Em uma fala de vinte e sete minutos de transmissão ao vivo em cadeia de rádio e televisão, o ministro da Justiça, Luiz Antônio Gama e Silva, anunciou o Ato Institucional 5, o AI-5, há exatos 50 anos. Ele apareceu com fisionomia carrancuda, falando em tom solene, ao lado do locutor Alberto Curi, da Agência Nacional. A fala começou às 23h, no fim do dia 13 de dezembro de 1968. Ambos apareceram sentados atrás de uma mesa pequena, estilo rococó, no Salão Nobre do Palácio da Justiça, no Rio de Janeiro.
O país passou a viver, oficialmente, sob o regime de terrorismo de Estado. Com as novas regras, o presidente da República tinha poder absoluto, acima das casas legislativas e das instâncias do Judiciário. O habeas corpus na prática foi abolido. Estados e municípios poderiam sofrer intervenções a qualquer momento e os direitos políticos de qualquer cidadão dependiam da caneta presidencial. Cabia ao presidente também o direito de impor Estado de sítio.
Há 4 anos, quando os democratas e patriotas lembraram a passagem dos 50 anos do golpe militar de 1964, não era possível imaginar que num tempo tão curto as sombras dessa triste página da história voltassem a serem vistas. Nesse processo golpista, que pavimentou a estrada que levou a extrema direita à vitória nas eleições presidenciais de 2018, o que não faltaram foram vozes dos arautos daquele regime, a começar pelo presidente eleito, Jair Bolsonaro.
Isso prova que o Estado Democrático de Direito, uma vez violado, pode ser alvo constante de aventureiros, de forças políticas obscurantistas e de projetos ideológicos retrógados. Faz parte dessa cartilha a pregação do ódio e a incitação à violência. Foram essas, basicamente, as armas que o regime de 1964 utilizou para tingir o chão brasileiro com o sangue de abnegados patriotas e democratas. O AI-5 é a mancha mais saliente desse lamentável acontecimento na história do país.

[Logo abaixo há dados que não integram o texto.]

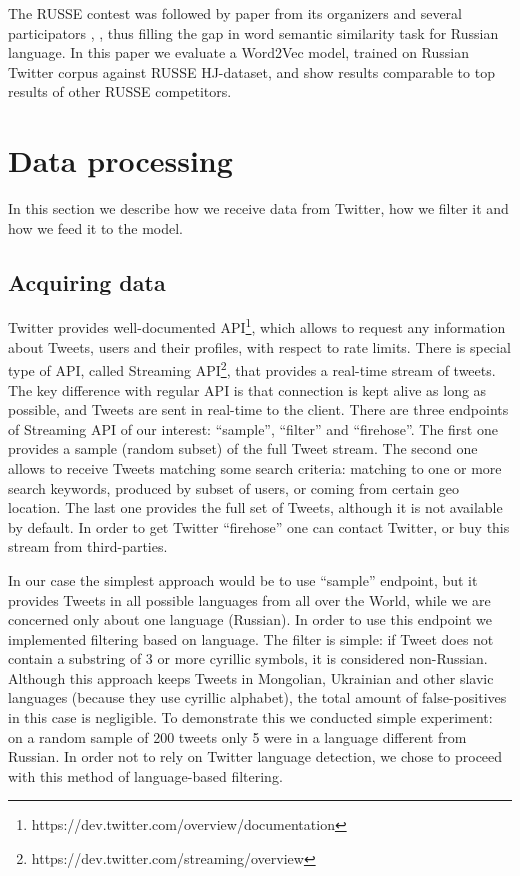 \documentclass{llncs}
\begin{document}
The RUSSE contest was followed by paper from its organizers \cite{Panchenko2015} and several participators \cite{Arefyev}, \cite{Kutuzov}, thus filling the gap in word semantic similarity task for Russian language. In this paper we evaluate a Word2Vec model, trained on Russian Twitter corpus against RUSSE HJ-dataset, and show results comparable to top results of other RUSSE competitors.
%
\section{Data processing}
%
In this section we describe how we receive data from Twitter, how we filter it and how we feed it to the model.
%
\subsection{Acquiring data}
%
Twitter provides well-documented API\footnote{https://dev.twitter.com/overview/documentation}, which allows to request any information about Tweets, users and their profiles, with respect to rate limits. There is special type of API, called Streaming API\footnote{https://dev.twitter.com/streaming/overview}, that provides a real-time stream of tweets. The key difference with regular API is that connection is kept alive as long as possible, and Tweets are sent in real-time to the client. There are three endpoints of Streaming API of our interest: “sample”, “filter” and “firehose”. The first one provides a sample (random subset) of the full Tweet stream. The second one allows to receive Tweets matching some search criteria: matching to one or more search keywords, produced by subset of users, or coming from certain geo location. The last one provides the full set of Tweets, although it is not available by default. In order to get Twitter “firehose” one can contact Twitter, or buy this stream from third-parties.

In our case the simplest approach would be to use “sample” endpoint, but it provides Tweets in all possible languages from all over the World, while we are concerned only about one language (Russian). In order to use this endpoint we implemented filtering based on language. The filter is simple: if Tweet does not contain a substring of 3 or more cyrillic symbols, it is considered non-Russian. Although this approach keeps Tweets in Mongolian, Ukrainian and other slavic languages (because they use cyrillic alphabet), the total amount of false-positives in this case is negligible. To demonstrate this we conducted simple experiment: on a random sample of 200 tweets only 5 were in a language different from Russian. In order not to rely on Twitter language detection, we chose to proceed with this method of language-based filtering.
\end{document}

Agora, o que se vê, como predominância na agenda política das forças que ganharam as eleições de 2018, é o mesmo ranço ideológico, um ideal que se levantou contra Tiradentes para tentar fazer sumir da história os objetivos do movimento independentista mineiro, assim como nos casos dos Alfaiates da Bahia, dos republicanos do Nordeste, da Abolição e das construções republicanas, sobretudo a Revolução de 1930.
Há um fio histórico conduzindo e costurando essa evolução. A luta por um Brasil independente, desenvolvido, democrático e socialmente equilibrado se desenvolve em conflito com os enormes poderes discricionários de uma pequena minoria, herança do regime escravista que predominou por 388 anos no país. Nenhuma outra nação manteve a escravidão até às barbas do século XX. Em nenhuma delas, também, as oligarquias rurais tiveram tanta influência até a Segunda Guerra Mundial.
É certo que o combate histórico ao poder ditatorial — em especial à ditadura militar — temperou as forças democráticas e progressistas. No entanto, pouca coisa mudou na essência do modo como essa elite e o povo se vêem e se relacionam.
O AI-5 aprofundou a violência contra a democracia do golpe. Passados 50 anos, seu espectro ameaçador continua presente no cotidiano do país, num cenário em que a luta pela democracia, por soberania nacional e progresso social continua, agora por outros meios. Mas é, a rigor, a mesma luta de Tiradentes, Frei Caneca, Cipriano Barata e tantos outros valentes que tinham um ideal político muito bem definido, que apontava para a conquista da liberdade.